The series follows Mehmed II, the sultan who made his name in history by conquering the Byzantine capital, Constantinople, and by his campaign against a Wallachian king named Vlad Tepes.
Not that many people outside Romania have heard of Tepes, a scourge of the Ottoman Turks in 15th-century Wallachia (nowadays southern Romania). But they will have heard of him under the name Vlad the Impaler, who is often confused with the entirely fictional character of Dracula created by Bram Stocker.
Tepes, called “the Impaler” for his brutality, led Romanian resistance to the Ottomans after they invaded the country in the mid-15th century. He later burned the suburbs of the town of Brasov in Transylvania and killed hundreds of the ethnic German “Saxons” living there.
It marked him as a sadist who enjoyed killing and torturing people. Legends of his cruelty were passed down the generations through pamphlets published in Germany.
But for many Romanians, the Wallachian prince is a national hero and a symbol of the fight against corruption. Mostly because of the way he is presented in history textbooks, as an anti-Ottoman fighter and as a harsh punisher of the rich, Tepes is popular mainly among people who admire a tough, non-nonsense leader.
But his image in the Turkish historical docudrama offers a new and surprising perspective for the average Romanian.
The series goes into detail about Tepes’ upbringing in Turkey, where he learned, for example, the famous hanging technique, as well as his relationship with Sultan Mehmed II. According to the series, they were soul mates.
Unsurprisingly, many people feel disappointed. “This film is nothing more than a narrative favourable to Mehmed, but it is far from the historical truth.
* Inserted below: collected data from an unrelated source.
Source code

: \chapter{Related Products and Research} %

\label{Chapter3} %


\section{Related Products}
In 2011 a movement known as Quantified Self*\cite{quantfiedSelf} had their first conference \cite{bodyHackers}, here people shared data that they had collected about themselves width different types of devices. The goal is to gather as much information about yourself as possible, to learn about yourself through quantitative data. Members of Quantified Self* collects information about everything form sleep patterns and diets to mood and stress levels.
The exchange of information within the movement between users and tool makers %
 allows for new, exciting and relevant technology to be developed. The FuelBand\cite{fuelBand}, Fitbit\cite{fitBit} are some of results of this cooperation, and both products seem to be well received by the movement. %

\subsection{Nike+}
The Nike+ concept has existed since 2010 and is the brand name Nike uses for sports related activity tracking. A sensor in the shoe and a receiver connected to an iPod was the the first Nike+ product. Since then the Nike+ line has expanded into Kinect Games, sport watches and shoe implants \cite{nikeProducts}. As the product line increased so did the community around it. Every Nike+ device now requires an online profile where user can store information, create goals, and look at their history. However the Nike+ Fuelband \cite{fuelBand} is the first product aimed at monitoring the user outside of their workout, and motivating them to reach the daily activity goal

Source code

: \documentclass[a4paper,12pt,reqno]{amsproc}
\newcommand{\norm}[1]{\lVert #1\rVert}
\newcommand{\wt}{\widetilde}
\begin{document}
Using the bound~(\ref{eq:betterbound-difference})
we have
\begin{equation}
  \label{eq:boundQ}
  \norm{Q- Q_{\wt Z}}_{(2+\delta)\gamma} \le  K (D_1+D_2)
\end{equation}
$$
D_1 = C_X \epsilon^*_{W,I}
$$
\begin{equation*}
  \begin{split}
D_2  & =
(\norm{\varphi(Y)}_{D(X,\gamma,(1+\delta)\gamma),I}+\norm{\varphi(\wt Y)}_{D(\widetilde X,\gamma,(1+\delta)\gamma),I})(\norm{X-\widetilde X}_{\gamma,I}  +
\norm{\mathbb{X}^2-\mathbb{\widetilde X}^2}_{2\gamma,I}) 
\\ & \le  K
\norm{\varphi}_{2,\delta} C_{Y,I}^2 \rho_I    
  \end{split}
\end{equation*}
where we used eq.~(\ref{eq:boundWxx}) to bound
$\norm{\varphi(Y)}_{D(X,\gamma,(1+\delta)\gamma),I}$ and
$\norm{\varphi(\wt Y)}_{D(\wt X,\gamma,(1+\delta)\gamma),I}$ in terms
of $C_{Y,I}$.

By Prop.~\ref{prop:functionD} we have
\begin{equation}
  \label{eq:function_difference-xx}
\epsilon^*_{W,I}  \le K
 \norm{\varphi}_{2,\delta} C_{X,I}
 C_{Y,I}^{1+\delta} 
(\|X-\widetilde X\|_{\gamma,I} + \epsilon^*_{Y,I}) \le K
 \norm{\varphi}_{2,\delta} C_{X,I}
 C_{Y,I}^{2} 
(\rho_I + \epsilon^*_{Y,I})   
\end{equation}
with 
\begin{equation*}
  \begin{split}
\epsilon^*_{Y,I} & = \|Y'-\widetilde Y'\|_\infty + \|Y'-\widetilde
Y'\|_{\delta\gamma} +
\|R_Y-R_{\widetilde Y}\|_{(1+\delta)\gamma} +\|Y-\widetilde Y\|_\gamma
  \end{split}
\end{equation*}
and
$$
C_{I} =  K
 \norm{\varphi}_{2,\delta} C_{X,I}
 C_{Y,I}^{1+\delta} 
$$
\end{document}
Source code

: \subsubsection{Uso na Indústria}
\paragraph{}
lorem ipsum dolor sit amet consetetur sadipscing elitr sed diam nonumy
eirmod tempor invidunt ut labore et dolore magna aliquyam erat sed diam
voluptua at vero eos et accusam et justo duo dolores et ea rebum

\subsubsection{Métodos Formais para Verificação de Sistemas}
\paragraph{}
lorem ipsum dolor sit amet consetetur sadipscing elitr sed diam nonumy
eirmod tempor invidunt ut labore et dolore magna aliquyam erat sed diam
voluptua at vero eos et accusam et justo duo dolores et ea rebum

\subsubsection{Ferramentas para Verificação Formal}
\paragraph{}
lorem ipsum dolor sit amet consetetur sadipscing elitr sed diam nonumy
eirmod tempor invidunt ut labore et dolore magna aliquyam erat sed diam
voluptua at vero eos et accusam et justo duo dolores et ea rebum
Vlad was a dignified ruler, a God-fearing and dignified Romanian who did not bow to the pagan Ottomans,” one of the many angry comments on social media says.
“The way Vlad Tepes is presented [here] is in a stark contrast to his idealised figure in Romanian history books,” Claudia Tanase, a 29-years-old IT engineer in Bucharest, said.
“But at least I enjoyed the docudrama style of the series, in which new historic information is presented in a dynamic and visual way,” he added.
Beside the general public, historians and public figures also have passionate views about the Turkish historical docudrama.
Some hail the series as one of the best-ever film adaptations of Tepes’s life. “It is much better than the Romanian so-called historical films of the Communist period or the crappy fantasy films of recent years,” said Andrei Pogacias, a military expert.
He referenced the countless films, comic strips and other works that depict Vlad Tepes as a blood-sucking prince.
“It may be annoying that foreigners have such a muddled view of Romanian history, but a film like this Turkish docudrama is a good way to enlighten them – and a Romanian audience as well,” Pogacias added.
But historian Adrian Gheorghe, from the Corpus Draculianum project, completely disagreed.
While noticing a lot of inaccuracies and illogical things, mostly related to events but also to the costumes and the military equipment used, Gheorghe disapproves of the “ideological narrative” of the series.
“The movie reflects the perspective of the Ottoman Empire of that time: a strong nation, led by a powerful leader who has to face a bloodthirsty and dishonest prince,” Gheorghe said.
He added that the series serves the narrative of contemporary Turkey’s neo-Ottoman ambitions, manipulating the past to suit a current political agenda.
For this historian, Vlad Tepes is presented like a “classical American villain who smiles sadistically in every scene, and behaves like the lowest scum even with his most faithful servants.
“The series is just a combination of Hollywood style-movies and Turkish soap-operas,” Gheorghe added.
Despite the different interpretations of the historic character Vlad Tepes and of the broader context in which he lived, the Netflix series has opened a debate in Romania that experts say can only be beneficial.
“The vivid public debate stirred by the series shows that Romania needs a larger, European understanding of its own history … as even current textbook historiography remains largely tributary to a nationalistic perspective and to an instrumentalised interpretations of the past,” said sociologist Mihai Maci.
Since joining the European Union in 2007, Romania has gradually started to phase out its ethnic-nationalist teaching of history in favour of one that does not rely on biased nationalist narratives.
Major improvements have been made, mainly in the way the Holocaust and the Communist period are taught in primary and secondary schools – though many other historical topics are still presented from a purely local perspective.